The result should be a faithful copy of every entry below, with the pictures left out.

Records from a data collection
··········
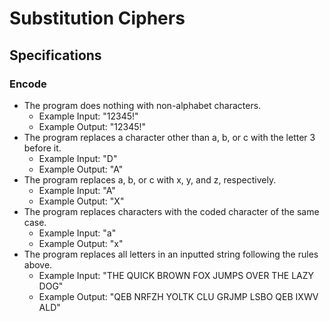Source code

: # Substitution Ciphers

## Specifications

### Encode

* The program does nothing with non-alphabet characters.
  * Example Input: "12345!"
  * Example Output: "12345!"
* The program replaces a character other than a, b, or c with the letter 3 before it.
  * Example Input: "D"
  * Example Output: "A"
* The program replaces a, b, or c with x, y, and z, respectively.
  * Example Input: "A"
  * Example Output: "X"
* The program replaces characters with the coded character of the same case.
  * Example Input: "a"
  * Example Output: "x"
* The program replaces all letters in an inputted string following the rules above.
  * Example Input: "THE QUICK BROWN FOX JUMPS OVER THE LAZY DOG"
  * Example Output: "QEB NRFZH YOLTK CLU GRJMP LSBO QEB IXWV ALD"
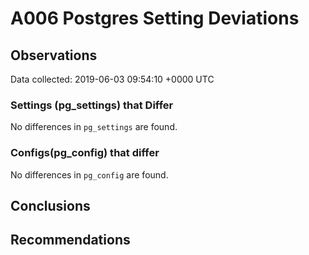 # A006 Postgres Setting Deviations #

## Observations ##
Data collected: 2019-06-03 09:54:10 +0000 UTC  

### Settings (pg_settings) that Differ ###

No differences in `pg_settings` are found.

### Configs(pg_config) that differ ###

No differences in `pg_config` are found.



## Conclusions ##


## Recommendations ##

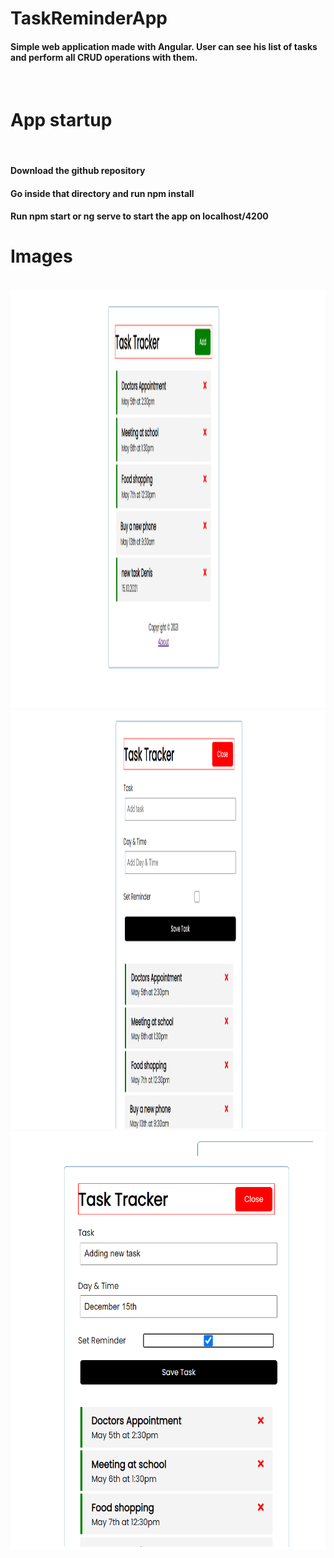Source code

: # TaskReminderApp

#### Simple web application made with Angular. User can see his list of tasks and perform all CRUD operations with them.
<br />

# App startup
<br />

#### Download the github repository
#### Go inside that directory and run npm install
#### Run npm start or ng serve to start the app on localhost/4200

# Images
<br />

<img src="Images/img1.png" width="950" height="670">  
<img src="Images/img2.png" width="950" height="670">      
<img src="Images/img3.png" width="650" height="670">  
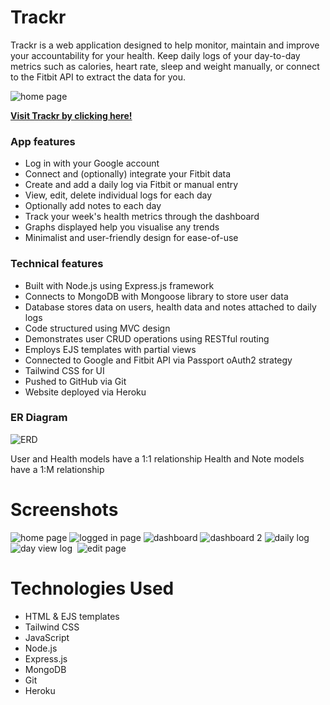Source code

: # Trackr

Trackr is a web application designed to help monitor, maintain and improve your accountability for your health. Keep daily logs of your day-to-day metrics such as calories, heart rate, sleep and weight manually, or connect to the Fitbit API to extract the data for you.

![home page](https://i.imgur.com/vWlu7tk.png)

**[Visit Trackr by clicking here!](https://trackr-the0choi-1fa6c3dcf348.herokuapp.com/)**

### App features
* Log in with your Google account
* Connect and (optionally) integrate your Fitbit data
* Create and add a daily log via Fitbit or manual entry
* View, edit, delete individual logs for each day
* Optionally add notes to each day
* Track your week's health metrics through the dashboard
* Graphs displayed help you visualise any trends
* Minimalist and user-friendly design for ease-of-use

### Technical features
* Built with Node.js using Express.js framework
* Connects to MongoDB with Mongoose library to store user data
* Database stores data on users, health data and notes attached to daily logs
* Code structured using MVC design
* Demonstrates user CRUD operations using RESTful routing
* Employs EJS templates with partial views
* Connected to Google and Fitbit API via Passport oAuth2 strategy
* Tailwind CSS for UI
* Pushed to GitHub via Git
* Website deployed via Heroku

### ER Diagram
![ERD](https://i.imgur.com/BcjkTaW.png)

User and Health models have a 1:1 relationship
Health and Note models have a 1:M relationship

# Screenshots
![home page](https://i.imgur.com/vWlu7tk.png)
![logged in page](https://i.imgur.com/xxY41r2.png)
![dashboard](https://i.imgur.com/yzc4PZJ.png)
![dashboard 2](https://i.imgur.com/kAY9B3n.png)
![daily log](https://i.imgur.com/X1H76S8.png)
![day view log](https://i.imgur.com/s85T2T0.png) 
![edit page](https://i.imgur.com/42Qnbtz.png) 

# Technologies Used
* HTML & EJS templates
* Tailwind CSS
* JavaScript
* Node.js
* Express.js
* MongoDB
* Git
* Heroku
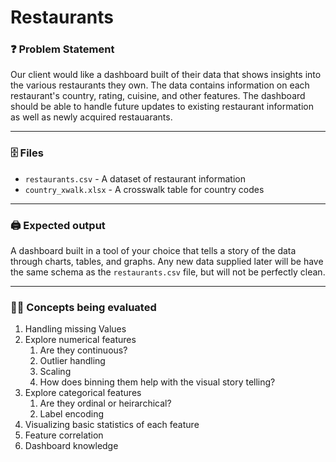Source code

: # Restaurants

### ❓ Problem Statement
Our client would like a dashboard built of their data that shows insights into the various restaurants they own. The data contains information on each restaurant's country,
rating, cuisine, and other features. The dashboard should be able to handle future updates to existing restaurant information as well as newly acquired restauarants.

---

### 🗄️ Files
* `restaurants.csv` - A dataset of restaurant information
* `country_xwalk.xlsx` - A crosswalk table for country codes

---

### 🖨️ Expected output
A dashboard built in a tool of your choice that tells a story of the data through charts, tables, and graphs. Any new data supplied later will be have the same schema as the `restaurants.csv` file, but will not be perfectly clean.

---

### 👩‍💻 Concepts being evaluated
1. Handling missing Values
2. Explore numerical features
    1. Are they continuous?
    2. Outlier handling
    3. Scaling
    4. How does binning them help with the visual story telling?
3. Explore categorical features
    1. Are they ordinal or heirarchical?
    2. Label encoding
4. Visualizing basic statistics of each feature
5. Feature correlation
6. Dashboard knowledge
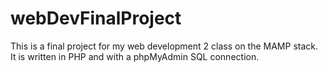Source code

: # webDevFinalProject
This is a final project for my web development 2 class on the MAMP stack. It is written in PHP and with a phpMyAdmin SQL connection.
··········
- _EXERCISE OUTPUT_:
Source code

: # Substitution Ciphers

## Specifications

### Encode

* The program does nothing with non-alphabet characters.
  * Example Input: "12345!"
  * Example Output: "12345!"
* The program replaces a character other than a, b, or c with the letter 3 before it.
  * Example Input: "D"
  * Example Output: "A"
* The program replaces a, b, or c with x, y, and z, respectively.
  * Example Input: "A"
  * Example Output: "X"
* The program replaces characters with the coded character of the same case.
  * Example Input: "a"
  * Example Output: "x"
* The program replaces all letters in an inputted string following the rules above.
  * Example Input: "THE QUICK BROWN FOX JUMPS OVER THE LAZY DOG"
  * Example Output: "QEB NRFZH YOLTK CLU GRJMP LSBO QEB IXWV ALD"
 # A006 Postgres Setting Deviations #

## Observations ##
Data collected: 2019-06-03 09:54:10 +0000 UTC  

### Settings (pg_settings) that Differ ###

No differences in `pg_settings` are found.

### Configs(pg_config) that differ ###

No differences in `pg_config` are found.



## Conclusions ##


## Recommendations ##

Source code

: # TaskReminderApp

#### Simple web application made with Angular. User can see his list of tasks and perform all CRUD operations with them.
<br />

# App startup
<br />

#### Download the github repository
#### Go inside that directory and run npm install
#### Run npm start or ng serve to start the app on localhost/4200

# Images
<br />

<img src="Images/img1.png" width="950" height="670">  
<img src="Images/img2.png" width="950" height="670">      
<img src="Images/img3.png" width="650" height="670">  
Source code

: # Trackr

Trackr is a web application designed to help monitor, maintain and improve your accountability for your health. Keep daily logs of your day-to-day metrics such as calories, heart rate, sleep and weight manually, or connect to the Fitbit API to extract the data for you.

![home page](https://i.imgur.com/vWlu7tk.png)

**[Visit Trackr by clicking here!](https://trackr-the0choi-1fa6c3dcf348.herokuapp.com/)**

### App features
* Log in with your Google account
* Connect and (optionally) integrate your Fitbit data
* Create and add a daily log via Fitbit or manual entry
* View, edit, delete individual logs for each day
* Optionally add notes to each day
* Track your week's health metrics through the dashboard
* Graphs displayed help you visualise any trends
* Minimalist and user-friendly design for ease-of-use

### Technical features
* Built with Node.js using Express.js framework
* Connects to MongoDB with Mongoose library to store user data
* Database stores data on users, health data and notes attached to daily logs
* Code structured using MVC design
* Demonstrates user CRUD operations using RESTful routing
* Employs EJS templates with partial views
* Connected to Google and Fitbit API via Passport oAuth2 strategy
* Tailwind CSS for UI
* Pushed to GitHub via Git
* Website deployed via Heroku

### ER Diagram
![ERD](https://i.imgur.com/BcjkTaW.png)

User and Health models have a 1:1 relationship
Health and Note models have a 1:M relationship

# Screenshots
![home page](https://i.imgur.com/vWlu7tk.png)
![logged in page](https://i.imgur.com/xxY41r2.png)
![dashboard](https://i.imgur.com/yzc4PZJ.png)
![dashboard 2](https://i.imgur.com/kAY9B3n.png)
![daily log](https://i.imgur.com/X1H76S8.png)
![day view log](https://i.imgur.com/s85T2T0.png) 
![edit page](https://i.imgur.com/42Qnbtz.png) 

# Technologies Used
* HTML & EJS templates
* Tailwind CSS
* JavaScript
* Node.js
* Express.js
* MongoDB
* Git
* Heroku
Source code

: # Restaurants

### ❓ Problem Statement
Our client would like a dashboard built of their data that shows insights into the various restaurants they own. The data contains information on each restaurant's country,
rating, cuisine, and other features. The dashboard should be able to handle future updates to existing restaurant information as well as newly acquired restauarants.

---

### 🗄️ Files
* `restaurants.csv` - A dataset of restaurant information
* `country_xwalk.xlsx` - A crosswalk table for country codes

---

### 🖨️ Expected output
A dashboard built in a tool of your choice that tells a story of the data through charts, tables, and graphs. Any new data supplied later will be have the same schema as the `restaurants.csv` file, but will not be perfectly clean.

---

### 👩‍💻 Concepts being evaluated
1. Handling missing Values
2. Explore numerical features
    1. Are they continuous?
    2. Outlier handling
    3. Scaling
    4. How does binning them help with the visual story telling?
3. Explore categorical features
    1. Are they ordinal or heirarchical?
    2. Label encoding
4. Visualizing basic statistics of each feature
5. Feature correlation
6. Dashboard knowledge
Source code

: # webDevFinalProject
This is a final project for my web development 2 class on the MAMP stack. It is written in PHP and with a phpMyAdmin SQL connection.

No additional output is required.